Na terytoriach Kirgistanu i Tadżykistanu powstawały jeszcze w czasach sowieckiej dominacji zbiorniki retencyjne i hydroelektrownie. Infrastruktura ta miała zapewniać wodę i energię sowieckim republikom Azji Centralnej i finansowana była z centralnego budżetu Związku Sowieckiego. Decyzje o kierunkach dystrybucji wody podejmowane były w Moskwie. W totalitarnie rządzonym kraju władze republik sowieckich nie miały w tej kwestii dominującego głosu i nawet jeżeli decyzje płynące z Moskwy były niewłaściwe, to nikt ich nie kwestionował.

Wraz z upadkiem imperium sowieckiego sytuacja zmieniła się zasadniczo.

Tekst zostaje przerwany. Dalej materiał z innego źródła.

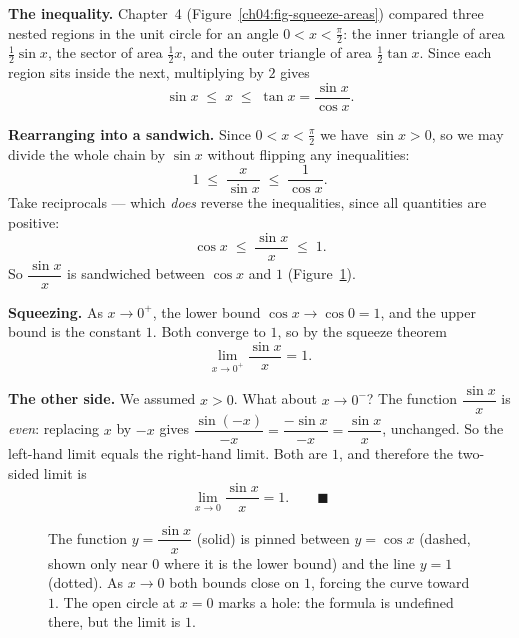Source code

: \textbf{The inequality.} Chapter~4 (Figure~\ref{ch04:fig-squeeze-areas}) compared three
nested regions in the unit circle for an angle $0<x<\frac{\pi}{2}$: the inner triangle
of area $\tfrac12\sin x$, the sector of area $\tfrac12 x$, and the outer triangle of
area $\tfrac12\tan x$. Since each region sits inside the next, multiplying by $2$ gives
\[
  \sin x \;\le\; x \;\le\; \tan x = \frac{\sin x}{\cos x}.
\]

\textbf{Rearranging into a sandwich.} Since $0<x<\frac\pi2$ we have
$\sin x > 0$, so we may divide the whole chain by $\sin x$ without flipping any
inequalities:
\[
  1 \;\le\; \frac{x}{\sin x} \;\le\; \frac{1}{\cos x}.
\]
Take reciprocals --- which \emph{does} reverse the inequalities, since all
quantities are positive:
\[
  \cos x \;\le\; \frac{\sin x}{x} \;\le\; 1.
\]
So $\dfrac{\sin x}{x}$ is sandwiched between $\cos x$ and $1$
(Figure~\ref{ch07:fig-sinx}).

\textbf{Squeezing.} As $x\to 0^{+}$, the lower bound $\cos x \to \cos 0 = 1$,
and the upper bound is the constant $1$. Both converge to $1$, so by the
squeeze theorem
\[
  \lim_{x\to 0^{+}}\frac{\sin x}{x} = 1.
\]

\textbf{The other side.} We assumed $x>0$. What about $x\to 0^{-}$? The
function $\dfrac{\sin x}{x}$ is \emph{even}: replacing $x$ by $-x$ gives
$\dfrac{\sin(-x)}{-x} = \dfrac{-\sin x}{-x} = \dfrac{\sin x}{x}$, unchanged. So
the left-hand limit equals the right-hand limit. Both are $1$, and therefore
the two-sided limit is
\[
  \lim_{x\to 0}\frac{\sin x}{x} = 1. \qquad\blacksquare
\]

\begin{figure}[htbp]
\centering
{}
\caption{The function $y=\dfrac{\sin x}{x}$ (solid) is pinned between
$y=\cos x$ (dashed, shown only near $0$ where it is the lower bound) and the
line $y=1$ (dotted). As $x\to 0$ both bounds close on $1$, forcing the curve
toward $1$. The open circle at $x=0$ marks a hole: the formula is
undefined there, but the limit is $1$.}
\label{ch07:fig-sinx}
\end{figure}

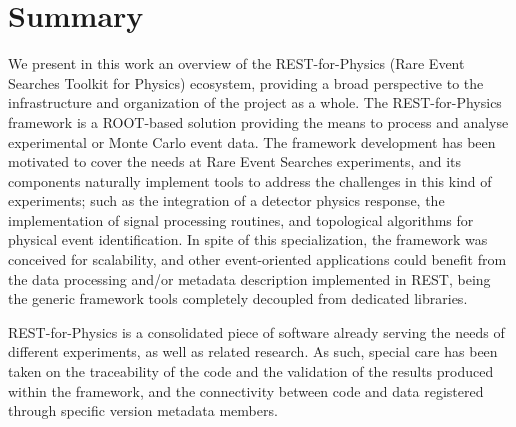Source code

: \section{Summary}





We present in this work an overview of the REST-for-Physics (Rare Event Searches Toolkit for Physics) ecosystem, providing a broad perspective to the infrastructure and organization of the project as a whole. The REST-for-Physics framework is a ROOT-based solution providing the means to process and analyse experimental or Monte Carlo event data. The framework development has been motivated to cover the needs at Rare Event Searches experiments, and its components naturally implement tools to address the challenges in this kind of experiments; such as the integration of a detector physics response, the implementation of signal processing routines, and topological algorithms for physical event identification. In spite of this specialization, the framework was conceived for scalability, and other event-oriented applications could benefit from the data processing and/or metadata description implemented in REST, being the generic framework tools completely decoupled from dedicated libraries.

REST-for-Physics is a consolidated piece of software already serving the needs of different experiments, as well as related research. As such, special care has been taken on the traceability of the code and the validation of the results produced within the framework, and the connectivity between code and data registered through specific version metadata members.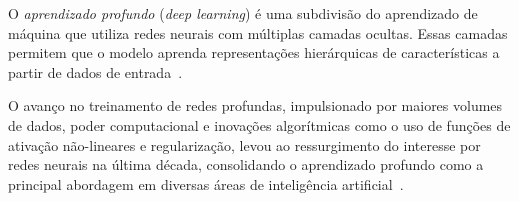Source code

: \documentclass[12pt]{article}
\begin{document}
O \textit{aprendizado profundo} (\textit{deep learning}) é uma subdivisão do aprendizado de máquina que utiliza redes neurais com múltiplas camadas ocultas. Essas camadas permitem que o modelo aprenda representações hierárquicas de características a partir de dados de entrada~\cite{goodfellow2016}.

O avanço no treinamento de redes profundas, impulsionado por maiores volumes de dados, poder computacional e inovações algorítmicas como o uso de funções de ativação não-lineares e regularização, levou ao ressurgimento do interesse por redes neurais na última década, consolidando o aprendizado profundo como a principal abordagem em diversas áreas de inteligência artificial~\cite{goodfellow2016}.
\end{document}
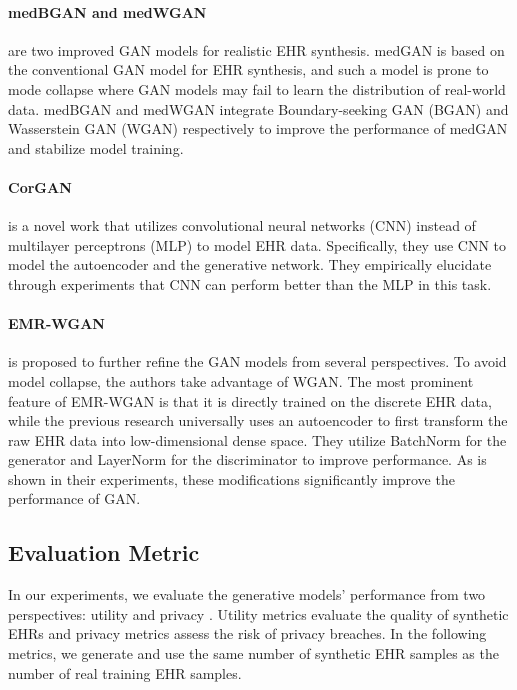 \paragraph{medBGAN and medWGAN} \citep{medbgan} are two improved GAN models for realistic EHR synthesis. medGAN is based on the conventional GAN model for EHR synthesis, and such a model is prone to mode collapse where GAN models may fail to learn the distribution of real-world data. medBGAN and medWGAN integrate Boundary-seeking GAN (BGAN) \citep{devon2018boundary} and Wasserstein GAN (WGAN) \citep{wgan} respectively to improve the performance of medGAN and stabilize model training.

\paragraph{CorGAN}\citep{torfi2020corgan} is a novel work that utilizes convolutional neural networks (CNN) instead of multilayer perceptrons (MLP) to model EHR data. 
Specifically, they use CNN to model the autoencoder and the generative network. They empirically elucidate through experiments that CNN can perform better than the MLP in this task.

\paragraph{EMR-WGAN}\citep{zhang2020ensuring} is proposed to further refine the GAN models from several perspectives. To avoid model collapse, the authors take advantage of WGAN. The most prominent feature of EMR-WGAN is that it is directly trained on the discrete EHR data, while the previous research universally uses an autoencoder to first transform the raw EHR data into low-dimensional dense space. 
They utilize BatchNorm \citep{batchnorm} for the generator and LayerNorm \citep{layernorm} for the discriminator to improve performance.
As is shown in their experiments, these modifications significantly improve the performance of GAN.

\subsection{Evaluation Metric}
In our experiments, we evaluate the generative models' performance from two perspectives: utility and privacy \citep{Yan2022AMB}. Utility metrics evaluate the quality of synthetic EHRs and privacy metrics assess the risk of privacy breaches. In the following metrics, we generate and use the same number of synthetic EHR samples as the number of real training EHR samples.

Odpowiedzialność za utrzymanie infrastruktury zapewniającej regionowi wodę spadła przede wszystkim na Kirgistan – ubogie państwo centralnoazjatyckie, którego elity polityczne, a i większość społeczeństwa nie widziały powodu, by łożyć niemałe sumy na utrzymanie tej infrastruktury. Z kolei kraje zależne od dostaw wody z kirgiskich gór uznawały, że woda należy im się w sposób bezwarunkowy. To właśnie dlatego kilka lat temu władze Kirgistanu w odpowiedzi na te oczekiwania rzuciły hasło: skoro my musimy płacić za turkmeński gaz, czy też kazachską ropę, to oni powinni płacić za wodę płynącą z kirgiskich gór. Tego typu myślenie, choć nie można mu odmówić zdrowego rozsądku, rodzi oczywiście sytuacje sporu i konfliktu.

Eksperci już od lat ostrzegają, iż zasoby wody dostępnej w różnych częściach świata kurczą się, a jednocześnie ludzkość zużywa jej coraz więcej. Rodzi to sytuacje, w których dochodzić będzie do konfliktów na tle dostępu do wody oraz sposobów gospodarowania zasobami wodnymi. Szczególnie tam, gdzie rzeki biorące początek w jednym państwie zasilają swymi wodami obszary znajdujące się pod jurysdykcją kilku lub nawet kilkunastu innych krajów. Na terenie Azji, mimo wielu deklaracji o potrzebie współpracy w zakresie wykorzystania zasobów wodnych, dominują raczej postawy bliższe narodowym egoizmom, aniżeli działaniom o charakterze ponadnarodowym, liczącym się z potrzebami sąsiadów. A to nie rokuje dobrze.